When you said it’s a very small collection of individuals who drive 85 percent of the crime, I assumed you were talking about the drivers of organized crime—but you’re actually just talking about just people on the street who are carrying out crimes.
OC—organized crime—is a different topic. [Cops] know the OC guys living in their precinct, but these guys are rarely committing crimes in your precinct. They live there, they might operate there, but the crimes are bigger things—and organized crime guys don’t defecate where they eat. If you want to get yourself killed, go ahead and sell dope on the block where the local OC guy lives. That can be a death sentence. But the OC guy has no problem selling dope two miles away.
On this organized crime tip—you’re just off The Cartel, and I felt unsurprised to see The Force become, at least partially, a drug novel. Not because that’s “what you do,” but because a crime novel at a certain level, when you’re talking about institutions in America, has to become a drug novel, because that economy is embedded.
Exactly. It’s difficult to write a novel about big-city policing, whether it’s New York or Chicago, or anywhere else, without writing about drugs. In 2016, it’s disingenuous to write that novel without writing about the heroin epidemic.

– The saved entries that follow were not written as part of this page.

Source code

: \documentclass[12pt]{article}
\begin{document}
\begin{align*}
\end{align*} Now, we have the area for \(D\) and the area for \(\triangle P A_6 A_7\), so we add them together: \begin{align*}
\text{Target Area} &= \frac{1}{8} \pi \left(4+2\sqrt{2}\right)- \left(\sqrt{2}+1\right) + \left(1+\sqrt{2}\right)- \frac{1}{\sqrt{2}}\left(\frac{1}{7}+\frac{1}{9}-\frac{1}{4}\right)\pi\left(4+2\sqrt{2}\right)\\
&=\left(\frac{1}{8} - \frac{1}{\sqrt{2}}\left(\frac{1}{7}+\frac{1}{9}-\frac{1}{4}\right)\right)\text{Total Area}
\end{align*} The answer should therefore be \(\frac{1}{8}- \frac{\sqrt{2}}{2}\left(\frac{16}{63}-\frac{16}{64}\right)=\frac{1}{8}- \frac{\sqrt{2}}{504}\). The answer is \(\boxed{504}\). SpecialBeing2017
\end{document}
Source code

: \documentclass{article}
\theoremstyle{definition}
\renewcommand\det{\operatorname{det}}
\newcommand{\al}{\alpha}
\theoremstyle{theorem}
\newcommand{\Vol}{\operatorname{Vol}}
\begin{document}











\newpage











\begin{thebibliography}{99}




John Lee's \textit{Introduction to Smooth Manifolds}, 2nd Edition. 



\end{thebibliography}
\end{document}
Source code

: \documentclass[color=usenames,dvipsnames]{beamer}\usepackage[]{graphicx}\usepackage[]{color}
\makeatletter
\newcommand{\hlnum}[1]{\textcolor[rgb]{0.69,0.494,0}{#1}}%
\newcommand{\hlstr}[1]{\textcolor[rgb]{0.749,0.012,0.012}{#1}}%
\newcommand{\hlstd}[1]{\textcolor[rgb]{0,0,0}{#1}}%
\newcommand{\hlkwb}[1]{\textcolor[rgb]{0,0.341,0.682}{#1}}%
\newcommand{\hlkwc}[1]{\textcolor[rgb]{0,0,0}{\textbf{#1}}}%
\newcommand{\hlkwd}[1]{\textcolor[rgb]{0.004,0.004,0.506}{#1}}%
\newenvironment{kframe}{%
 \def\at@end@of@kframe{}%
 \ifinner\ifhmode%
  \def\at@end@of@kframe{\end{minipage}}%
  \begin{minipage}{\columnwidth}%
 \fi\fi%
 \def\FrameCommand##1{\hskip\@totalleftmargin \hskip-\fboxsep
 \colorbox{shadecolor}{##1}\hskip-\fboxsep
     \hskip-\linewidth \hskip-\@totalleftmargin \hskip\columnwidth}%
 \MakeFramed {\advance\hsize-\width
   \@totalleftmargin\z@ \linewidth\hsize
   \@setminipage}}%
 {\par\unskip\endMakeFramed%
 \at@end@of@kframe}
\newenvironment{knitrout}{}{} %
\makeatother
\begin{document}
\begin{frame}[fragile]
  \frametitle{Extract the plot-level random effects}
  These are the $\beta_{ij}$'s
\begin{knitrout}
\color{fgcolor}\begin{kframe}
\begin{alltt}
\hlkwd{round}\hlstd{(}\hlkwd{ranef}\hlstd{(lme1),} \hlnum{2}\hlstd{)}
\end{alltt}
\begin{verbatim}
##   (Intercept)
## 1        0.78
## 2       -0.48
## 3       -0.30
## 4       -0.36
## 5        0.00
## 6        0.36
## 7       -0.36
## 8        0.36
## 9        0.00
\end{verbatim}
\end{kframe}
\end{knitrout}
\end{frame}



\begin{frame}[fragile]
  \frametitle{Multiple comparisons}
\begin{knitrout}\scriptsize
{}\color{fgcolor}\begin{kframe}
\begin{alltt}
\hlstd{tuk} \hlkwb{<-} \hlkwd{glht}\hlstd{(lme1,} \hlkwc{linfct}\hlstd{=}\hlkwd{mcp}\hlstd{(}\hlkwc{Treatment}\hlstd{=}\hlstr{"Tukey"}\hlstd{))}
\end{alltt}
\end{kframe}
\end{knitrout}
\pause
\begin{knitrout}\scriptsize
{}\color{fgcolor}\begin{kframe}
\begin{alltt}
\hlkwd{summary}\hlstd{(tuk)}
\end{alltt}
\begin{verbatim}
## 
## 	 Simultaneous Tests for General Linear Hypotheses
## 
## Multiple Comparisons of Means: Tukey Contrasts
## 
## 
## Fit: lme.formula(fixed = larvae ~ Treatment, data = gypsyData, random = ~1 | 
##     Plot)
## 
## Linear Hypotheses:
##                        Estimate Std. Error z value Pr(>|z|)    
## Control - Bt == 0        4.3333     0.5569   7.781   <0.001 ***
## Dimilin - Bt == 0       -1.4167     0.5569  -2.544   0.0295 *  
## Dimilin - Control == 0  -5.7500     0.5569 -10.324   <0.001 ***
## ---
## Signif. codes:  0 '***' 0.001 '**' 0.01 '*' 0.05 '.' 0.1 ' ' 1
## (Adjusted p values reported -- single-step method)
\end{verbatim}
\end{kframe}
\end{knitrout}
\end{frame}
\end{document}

I’d rather not have been writing about drugs, frankly—but that’s just what it is.
You say the most difficult conversations you had were about race, about the shooting of young black men. Were you talking to people other than cops?
I wanted to write about the race issue—if you’re going to write about a big-city police department in 2014-2016, when I was writing the novel, you have to write about race. You just do. It’s the reality of our times, and that’s going to be a sensitive and difficult subject on every level. Whether you’re talking to white cops or black cops or Hispanic cops, or people in the community, it’s a difficult subject.

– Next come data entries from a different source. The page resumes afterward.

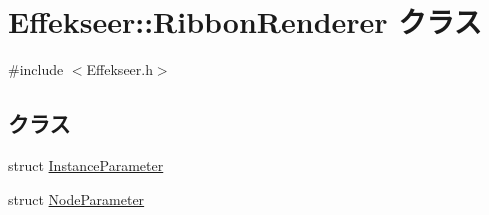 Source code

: \hypertarget{class_effekseer_1_1_ribbon_renderer}{}\section{Effekseer\+:\+:Ribbon\+Renderer クラス}
\label{class_effekseer_1_1_ribbon_renderer}


{\ttfamily \#include $<$Effekseer.\+h$>$}

\subsection*{クラス}
\begin{DoxyCompactItemize}
\item 
struct \mbox{\hyperlink{struct_effekseer_1_1_ribbon_renderer_1_1_instance_parameter}{Instance\+Parameter}}
\item 
struct \mbox{\hyperlink{struct_effekseer_1_1_ribbon_renderer_1_1_node_parameter}{Node\+Parameter}}
\end{DoxyCompactItemize}
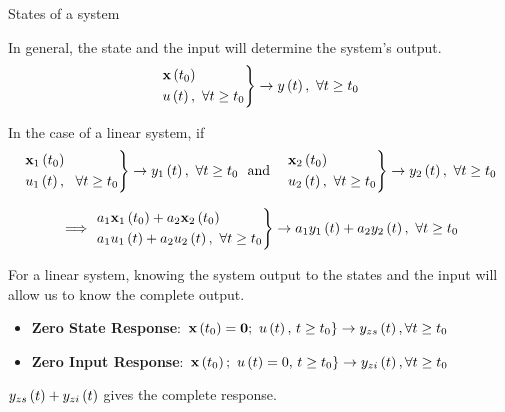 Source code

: \documentclass[aspectratio=169]{beamer}
\def\mf{\ensuremath\mathbf}
\def\lp{\ensuremath\left(}
\def\rp{\ensuremath\right)}
\begin{document}
\begin{frame}{States of a system}
\begin{small}
In general, the state and the input will determine the system's output.
\[ \begin{rcases}
\mf{x}\lp t_0 \rp \\
u\lp t\rp, \,\, \forall t \geq t_0
\end{rcases} \rightarrow y\lp t\rp, \,\, \forall t \geq t_0 \]

In the case of a linear system, if 
\[ \begin{rcases}
\mf{x}_1\lp t_0 \rp \\
u_1\lp t\rp, \,\,\,\, \forall t \geq t_0
\end{rcases} \rightarrow y_1\lp t\rp, \,\, \forall t \geq t_0 \,\, \text{ and }\,\,\,\, 
\begin{rcases}
\mf{x}_2\lp t_0 \rp \\
u_2\lp t\rp, \,\, \forall t \geq t_0
\end{rcases} \rightarrow y_2\lp t\rp, \,\, \forall t \geq t_0
\]

\[ \implies \begin{rcases}
a_1\mf{x}_1\lp t_0 \rp + a_2\mf{x}_2\lp t_0 \rp \\
a_1u_1\lp t\rp + a_2u_2\lp t\rp, \,\, \forall t \geq t_0
\end{rcases} \rightarrow a_1y_1\lp t\rp + a_2y_2\lp t\rp, \,\, \forall t \geq t_0
\]

For a linear system, knowing the system output to the states and the input will allow us to know the complete output.

\begin{itemize}
  \item \textbf{Zero State Response}: $\left. \mf{x}\lp t_0\rp = \mf{0}; \,\, u\lp t\rp, \, t \geq t_0\right\} \rightarrow y_{zs}\lp t\rp, \forall t \geq t_0$
  \item \textbf{Zero Input Response}: $\left. \mf{x}\lp t_0\rp; \,\, u\lp t\rp = 0, \, t \geq t_0\right\} \rightarrow y_{zi}\lp t\rp, \forall t \geq t_0$
\end{itemize}

$y_{zs}\lp t\rp + y_{zi}\lp t\rp$ gives the complete response.
\end{small}
\end{frame}
\end{document}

It’s America’s original sin. I often say the era of mass incarceration didn’t begin in 1993, it began in 1690: it was called slavery. And for at least two hundred years of our country’s history, the police were not used to enforce laws to protect black people: they were used to enforce laws to enslave black people.
I know this is not your problem to solve, but can non-racist policing exist?
I think it’s a matter of time. I think it’s a generational issue, and I think it will get better. When you talk to cops, more forward-thinking police, what they tell you is that this is a recruiting issue and a training issue. Some people shouldn’t be cops, because either they’re overt racists, or they have—as we all do—conscious or semi-conscious biases. We all come from the same society, so if you ask me are cops racist, I say yes—just no less and no more than the society from which they come. The difference is, with a cop with a gun, that unconscious bias can become lethal.
Denny does a certain part of policing well, though he does cut corners, indulging in that second type of corruption you were talking about, taking shortcuts for reasons he believes to be ethical. Malone cares, deeply, about his community. That’s why I’m always putting quotes around “dirty cop” and “bad cop” here. Denny thinks he is trying to be a good cop, and he is succeeding in some ways.
I think about character—I never think about good or bad, or anti-hero or those things. It’s not my job to make those judgments. My job is to bring people into a world that they otherwise couldn’t enter, and show them that world through those people’s eyes. So when I’m sitting down to type, I’m never making those judgments.
Denny’s a complicated guy, but most human beings are. As a fiction writer, it’s not useful to label people—but when I’m not on the job, I might have my own opinions.